About this task: Could the lines from the one with "# Mirai 登录QQ报45,235,238错误" through the end of the listing be restated exactly, with nothing else included?

####

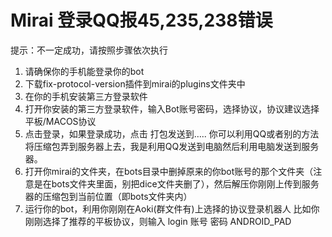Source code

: # Mirai 登录QQ报45,235,238错误

提示：不一定成功，请按照步骤依次执行&#x20;

1. &#x20;请确保你的手机能登录你的bot
2. 下载fix-protocol-version插件到mirai的plugins文件夹中&#x20;
3. 在你的手机安装第三方登录软件&#x20;
4. 打开你安装的第三方登录软件，输入Bot账号密码，选择协议，协议建议选择平板/MACOS协议&#x20;
5. 点击登录，如果登录成功，点击 打包发送到….. 你可以利用QQ或者别的方法将压缩包弄到服务器上去，我是利用QQ发送到电脑然后利用电脑发送到服务器。
6. 打开你mirai的文件夹，在bots目录中删掉原来的你bot账号的那个文件夹（注意是在bots文件夹里面，别把dice文件夹删了），然后解压你刚刚上传到服务器的压缩包到当前位置（即bots文件夹内）&#x20;
7. 运行你的bot，利用你刚刚在Aoki(群文件有)上选择的协议登录机器人 比如你刚刚选择了推荐的平板协议，则输入 login 账号 密码 ANDROID\_PAD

####

Written response:
: # Mirai 登录QQ报45,235,238错误

提示：不一定成功，请按照步骤依次执行&#x20;

1. &#x20;请确保你的手机能登录你的bot
2. 下载fix-protocol-version插件到mirai的plugins文件夹中&#x20;
3. 在你的手机安装第三方登录软件&#x20;
4. 打开你安装的第三方登录软件，输入Bot账号密码，选择协议，协议建议选择平板/MACOS协议&#x20;
5. 点击登录，如果登录成功，点击 打包发送到….. 你可以利用QQ或者别的方法将压缩包弄到服务器上去，我是利用QQ发送到电脑然后利用电脑发送到服务器。
6. 打开你mirai的文件夹，在bots目录中删掉原来的你bot账号的那个文件夹（注意是在bots文件夹里面，别把dice文件夹删了），然后解压你刚刚上传到服务器的压缩包到当前位置（即bots文件夹内）&#x20;
7. 运行你的bot，利用你刚刚在Aoki(群文件有)上选择的协议登录机器人 比如你刚刚选择了推荐的平板协议，则输入 login 账号 密码 ANDROID\_PAD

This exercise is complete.